Ya apenas quedaban once de los más de treinta que llegaron a formar la hermandad en los buenos y lejanos tiempos de juventud.
Tiempos felices en los que el trabajo duro era lo que se esperaba de ellos. Y aunque las condiciones no eran las mejores para la salud, al menos la camaradería y el trabajo en equipo mitigaban los sufrimientos de aquel infierno húmedo y maloliente. La única moneda que premiaba su denostado esfuerzo era la satisfacción de cumplir con sus tareas varias veces al día.
El pesar de los miembros de la hermandad se acentuaba cuando los supervivientes eran conscientes de que la modernidad les estaba devorando. El plástico, los materiales nuevos, sumados a la tecnología, formaban engendros capaces de sustituirles a todos ellos. Sustitutos sin alma para hacer un trabajo despojado del tacto y las sensaciones que ellos habían derrochado por puro orgullo profesional.
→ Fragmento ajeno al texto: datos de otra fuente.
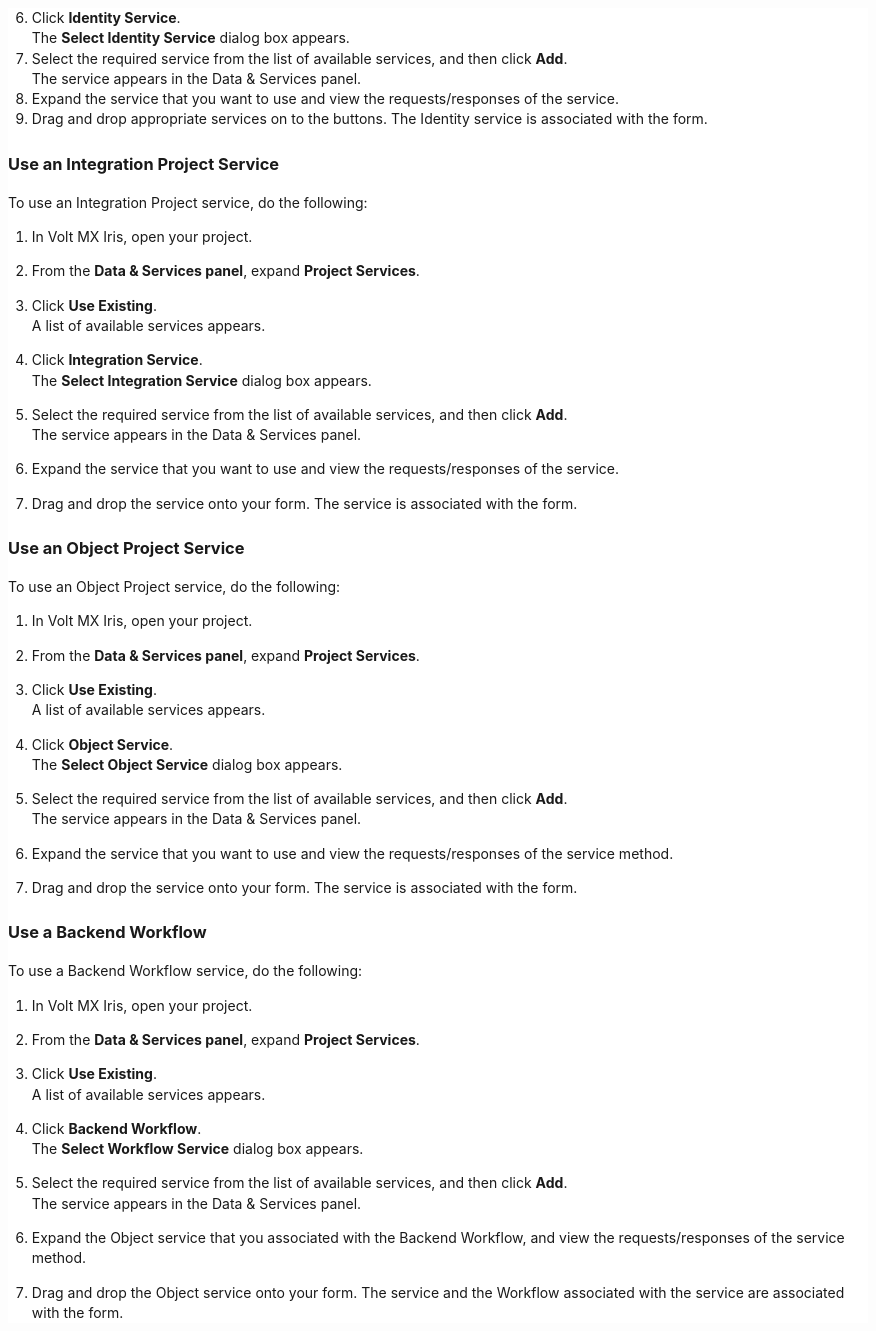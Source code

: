 6.  Click **Identity Service**.  
    The **Select Identity Service** dialog box appears.
7.  Select the required service from the list of available services, and then click **Add**.  
    The service appears in the Data & Services panel.
8.  Expand the service that you want to use and view the requests/responses of the service.
9.  Drag and drop appropriate services on to the buttons. The Identity service is associated with the form.

### Use an Integration Project Service

To use an Integration Project service, do the following:

1.  In Volt MX Iris, open your project.
2.  From the **Data & Services panel**, expand **Project Services**.  
    
3.  Click **Use Existing**.  
    A list of available services appears.  
    
4.  Click **Integration Service**.  
    The **Select Integration Service** dialog box appears.
5.  Select the required service from the list of available services, and then click **Add**.  
    The service appears in the Data & Services panel.
6.  Expand the service that you want to use and view the requests/responses of the service.
7.  Drag and drop the service onto your form. The service is associated with the form.

### Use an Object Project Service

To use an Object Project service, do the following:

1.  In Volt MX Iris, open your project.
2.  From the **Data & Services panel**, expand **Project Services**.  
    
3.  Click **Use Existing**.  
    A list of available services appears.  
    
4.  Click **Object Service**.  
    The **Select Object Service** dialog box appears.
5.  Select the required service from the list of available services, and then click **Add**.  
    The service appears in the Data & Services panel.
6.  Expand the service that you want to use and view the requests/responses of the service method.
7.  Drag and drop the service onto your form. The service is associated with the form.

### Use a Backend Workflow

To use a Backend Workflow service, do the following:

1.  In Volt MX Iris, open your project.
2.  From the **Data & Services panel**, expand **Project Services**.  
    
3.  Click **Use Existing**.  
    A list of available services appears.  
    
4.  Click **Backend Workflow**.  
    The **Select Workflow Service** dialog box appears.
5.  Select the required service from the list of available services, and then click **Add**.  
    The service appears in the Data & Services panel.
6.  Expand the Object service that you associated with the Backend Workflow, and view the requests/responses of the service method.
7.  Drag and drop the Object service onto your form. The service and the Workflow associated with the service are associated with the form.
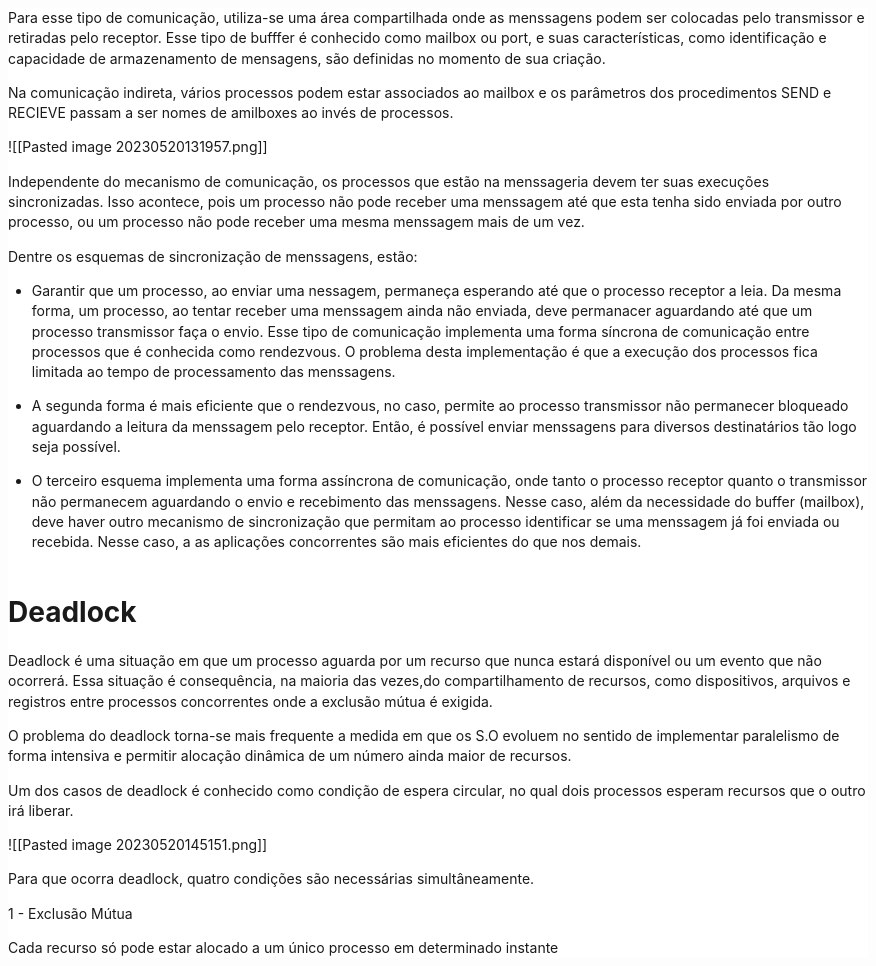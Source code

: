 Para esse tipo de comunicação, utiliza-se uma área compartilhada onde as menssagens podem ser colocadas pelo transmissor e retiradas pelo receptor. Esse tipo de bufffer é conhecido como mailbox ou port, e suas características, como identificação e capacidade de armazenamento de mensagens, são definidas no momento de sua criação. 

Na comunicação indireta, vários processos podem estar associados ao mailbox e os parâmetros dos procedimentos SEND e RECIEVE passam a ser nomes de amilboxes ao invés de processos.

![[Pasted image 20230520131957.png]]

Independente do mecanismo de comunicação, os processos que estão na menssageria devem ter suas execuções sincronizadas. Isso acontece, pois um processo não pode receber uma menssagem até que esta tenha sido enviada por outro processo, ou um processo não pode receber uma mesma menssagem mais de um vez.

Dentre os esquemas de sincronização de menssagens, estão:

 - Garantir que um processo, ao enviar uma nessagem, permaneça esperando até que o processo receptor a leia. Da mesma forma, um processo, ao tentar receber uma menssagem ainda não enviada, deve permanacer aguardando até que um processo transmissor faça o envio. Esse tipo de comunicação implementa uma forma síncrona de comunicação entre processos que é conhecida como rendezvous. O problema desta implementação é que a execução dos processos fica limitada ao tempo de processamento das menssagens.

- A segunda forma é mais eficiente que o rendezvous, no caso, permite ao processo transmissor não permanecer bloqueado aguardando a leitura da menssagem pelo receptor. Então, é possível enviar menssagens para diversos destinatários tão logo seja possível.

- O terceiro esquema implementa uma forma assíncrona de comunicação, onde tanto o processo receptor quanto o transmissor não permanecem aguardando o envio e recebimento das menssagens. Nesse caso, além da necessidade do buffer (mailbox), deve haver outro mecanismo de sincronização que permitam ao processo identificar se uma menssagem já foi enviada ou recebida. Nesse caso, a as aplicações concorrentes são mais eficientes do que nos demais.

# Deadlock

Deadlock é uma situação em que um processo aguarda por um recurso que nunca estará disponível ou um evento que não ocorrerá. Essa situação é consequência, na maioria das vezes,do compartilhamento de recursos, como dispositivos, arquivos e registros entre processos concorrentes onde a exclusão mútua é exigida.  

O problema do deadlock torna-se mais frequente a medida em que os S.O evoluem no sentido de implementar paralelismo de forma intensiva e permitir alocação dinâmica de um número ainda maior de recursos.

Um dos casos de deadlock é conhecido como condição de espera circular, no qual dois processos esperam recursos que o outro irá liberar.

![[Pasted image 20230520145151.png]]

Para que ocorra deadlock, quatro condições são necessárias simultâneamente.

1 - Exclusão Mútua

Cada recurso só pode estar alocado a um único processo em determinado instante
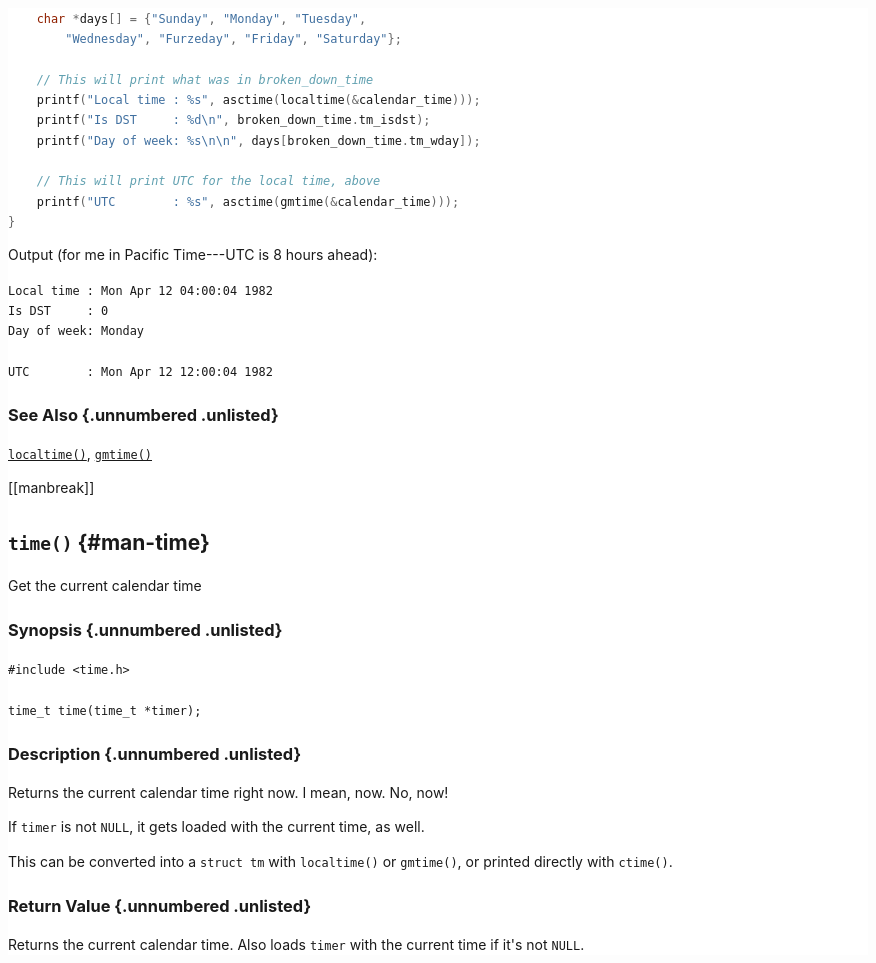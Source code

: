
 ``` {.c .numberLines}
    char *days[] = {"Sunday", "Monday", "Tuesday",
        "Wednesday", "Furzeday", "Friday", "Saturday"};

    // This will print what was in broken_down_time
    printf("Local time : %s", asctime(localtime(&calendar_time)));
    printf("Is DST     : %d\n", broken_down_time.tm_isdst);
    printf("Day of week: %s\n\n", days[broken_down_time.tm_wday]);

    // This will print UTC for the local time, above
    printf("UTC        : %s", asctime(gmtime(&calendar_time)));
}
```

Output (for me in Pacific Time---UTC is 8 hours ahead):

``` {.default}
Local time : Mon Apr 12 04:00:04 1982
Is DST     : 0
Day of week: Monday

UTC        : Mon Apr 12 12:00:04 1982
```

### See Also {.unnumbered .unlisted}

[`localtime()`](#man-localtime),
[`gmtime()`](#man-gmtime)

[[manbreak]]
## `time()` {#man-time}

Get the current calendar time

### Synopsis {.unnumbered .unlisted}

``` {.c}
#include <time.h>

time_t time(time_t *timer);
```

### Description {.unnumbered .unlisted}

Returns the current calendar time right now. I mean, now. No, now!

If `timer` is not `NULL`, it gets loaded with the current time, as well.

This can be converted into a `struct tm` with `localtime()` or
`gmtime()`, or printed directly with `ctime()`.

### Return Value {.unnumbered .unlisted}

Returns the current calendar time. Also loads `timer` with the current
time if it's not `NULL`.
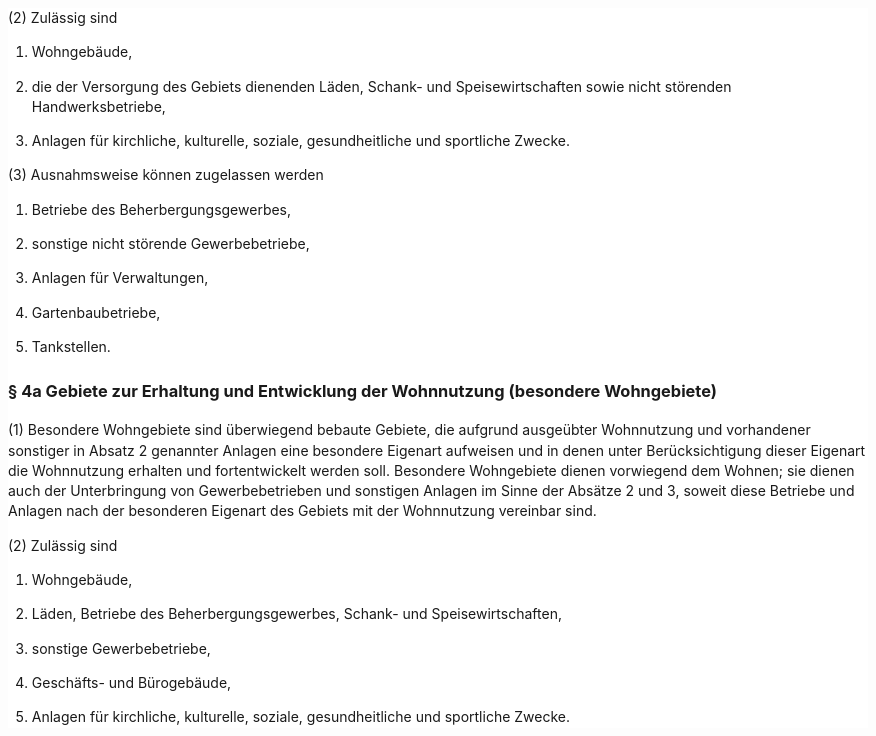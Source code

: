 (2) Zulässig sind

1.  Wohngebäude,


2.  die der Versorgung des Gebiets dienenden Läden, Schank- und
    Speisewirtschaften sowie nicht störenden Handwerksbetriebe,


3.  Anlagen für kirchliche, kulturelle, soziale, gesundheitliche und
    sportliche Zwecke.




(3) Ausnahmsweise können zugelassen werden

1.  Betriebe des Beherbergungsgewerbes,


2.  sonstige nicht störende Gewerbebetriebe,


3.  Anlagen für Verwaltungen,


4.  Gartenbaubetriebe,


5.  Tankstellen.





### § 4a Gebiete zur Erhaltung und Entwicklung der Wohnnutzung (besondere Wohngebiete)

(1) Besondere Wohngebiete sind überwiegend bebaute Gebiete, die
aufgrund ausgeübter Wohnnutzung und vorhandener sonstiger in Absatz 2
genannter Anlagen eine besondere Eigenart aufweisen und in denen unter
Berücksichtigung dieser Eigenart die Wohnnutzung erhalten und
fortentwickelt werden soll. Besondere Wohngebiete dienen vorwiegend
dem Wohnen; sie dienen auch der Unterbringung von Gewerbebetrieben und
sonstigen Anlagen im Sinne der Absätze 2 und 3, soweit diese Betriebe
und Anlagen nach der besonderen Eigenart des Gebiets mit der
Wohnnutzung vereinbar sind.

(2) Zulässig sind

1.  Wohngebäude,


2.  Läden, Betriebe des Beherbergungsgewerbes, Schank- und
    Speisewirtschaften,


3.  sonstige Gewerbebetriebe,


4.  Geschäfts- und Bürogebäude,


5.  Anlagen für kirchliche, kulturelle, soziale, gesundheitliche und
    sportliche Zwecke.
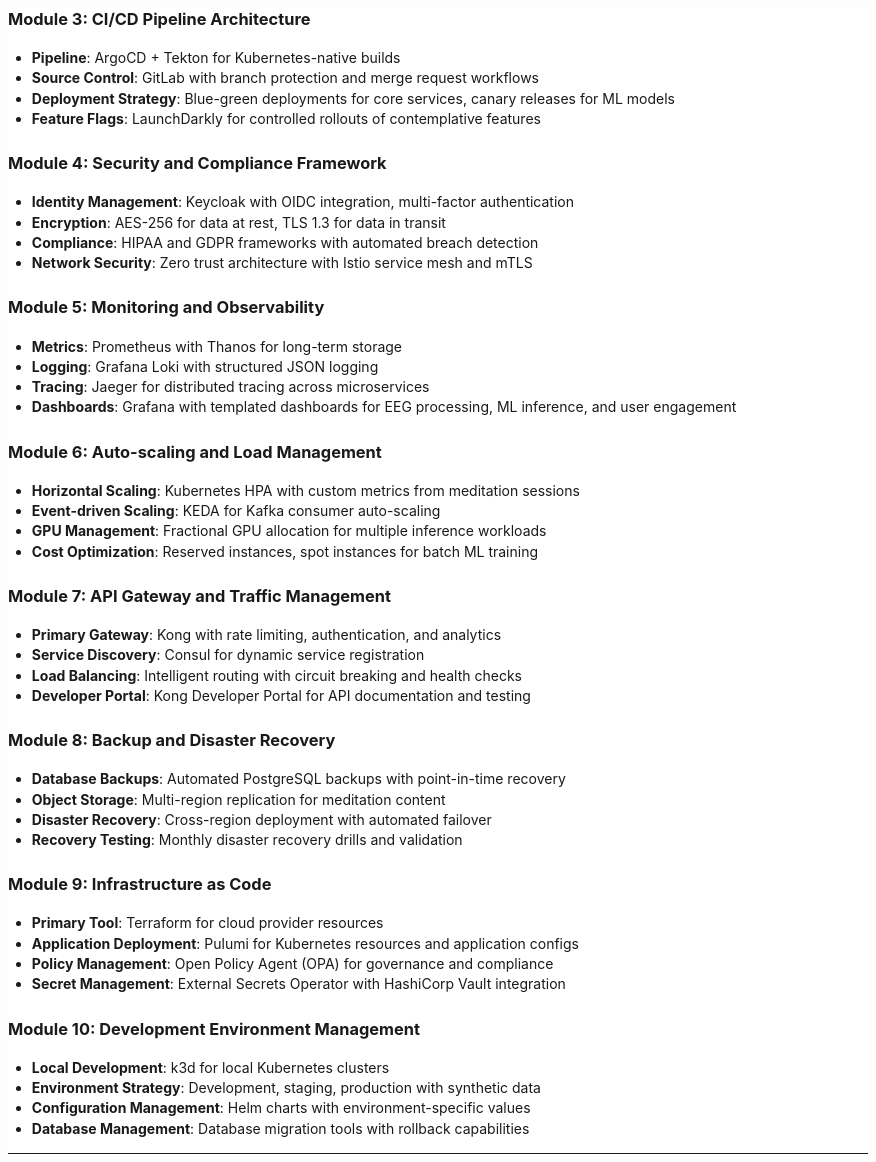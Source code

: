 ### Module 3: CI/CD Pipeline Architecture
- **Pipeline**: ArgoCD + Tekton for Kubernetes-native builds
- **Source Control**: GitLab with branch protection and merge request workflows
- **Deployment Strategy**: Blue-green deployments for core services, canary releases for ML models
- **Feature Flags**: LaunchDarkly for controlled rollouts of contemplative features

### Module 4: Security and Compliance Framework
- **Identity Management**: Keycloak with OIDC integration, multi-factor authentication
- **Encryption**: AES-256 for data at rest, TLS 1.3 for data in transit
- **Compliance**: HIPAA and GDPR frameworks with automated breach detection
- **Network Security**: Zero trust architecture with Istio service mesh and mTLS

### Module 5: Monitoring and Observability
- **Metrics**: Prometheus with Thanos for long-term storage
- **Logging**: Grafana Loki with structured JSON logging
- **Tracing**: Jaeger for distributed tracing across microservices
- **Dashboards**: Grafana with templated dashboards for EEG processing, ML inference, and user engagement

### Module 6: Auto-scaling and Load Management
- **Horizontal Scaling**: Kubernetes HPA with custom metrics from meditation sessions
- **Event-driven Scaling**: KEDA for Kafka consumer auto-scaling
- **GPU Management**: Fractional GPU allocation for multiple inference workloads
- **Cost Optimization**: Reserved instances, spot instances for batch ML training

### Module 7: API Gateway and Traffic Management
- **Primary Gateway**: Kong with rate limiting, authentication, and analytics
- **Service Discovery**: Consul for dynamic service registration
- **Load Balancing**: Intelligent routing with circuit breaking and health checks
- **Developer Portal**: Kong Developer Portal for API documentation and testing

### Module 8: Backup and Disaster Recovery
- **Database Backups**: Automated PostgreSQL backups with point-in-time recovery
- **Object Storage**: Multi-region replication for meditation content
- **Disaster Recovery**: Cross-region deployment with automated failover
- **Recovery Testing**: Monthly disaster recovery drills and validation

### Module 9: Infrastructure as Code
- **Primary Tool**: Terraform for cloud provider resources
- **Application Deployment**: Pulumi for Kubernetes resources and application configs
- **Policy Management**: Open Policy Agent (OPA) for governance and compliance
- **Secret Management**: External Secrets Operator with HashiCorp Vault integration

### Module 10: Development Environment Management
- **Local Development**: k3d for local Kubernetes clusters
- **Environment Strategy**: Development, staging, production with synthetic data
- **Configuration Management**: Helm charts with environment-specific values
- **Database Management**: Database migration tools with rollback capabilities

---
Parecía que en los tiempos corrientes ya sólo se hallaba regocijo en lo nuevo. La experiencia sólo era algo de olor rancio y tacto recio. Un vestigio de carácter que impedía progresar en la dirección marcada por los buenos negocios.
El pensamiento incisivo estaba muy mal visto en aquellos tiempos de moderna sumisión, de modo que el hermano mayor, el más antiguo de su estirpe y líder de la vieja hermandad, simplemente se resignó a aceptar su destino con rígida elegancia.
Ajena a la tragedia que se cernía en su boca, la anciana suspiró y enjugó su miedo pensando en lo bien que le quedaría la nueva dentadura postiza.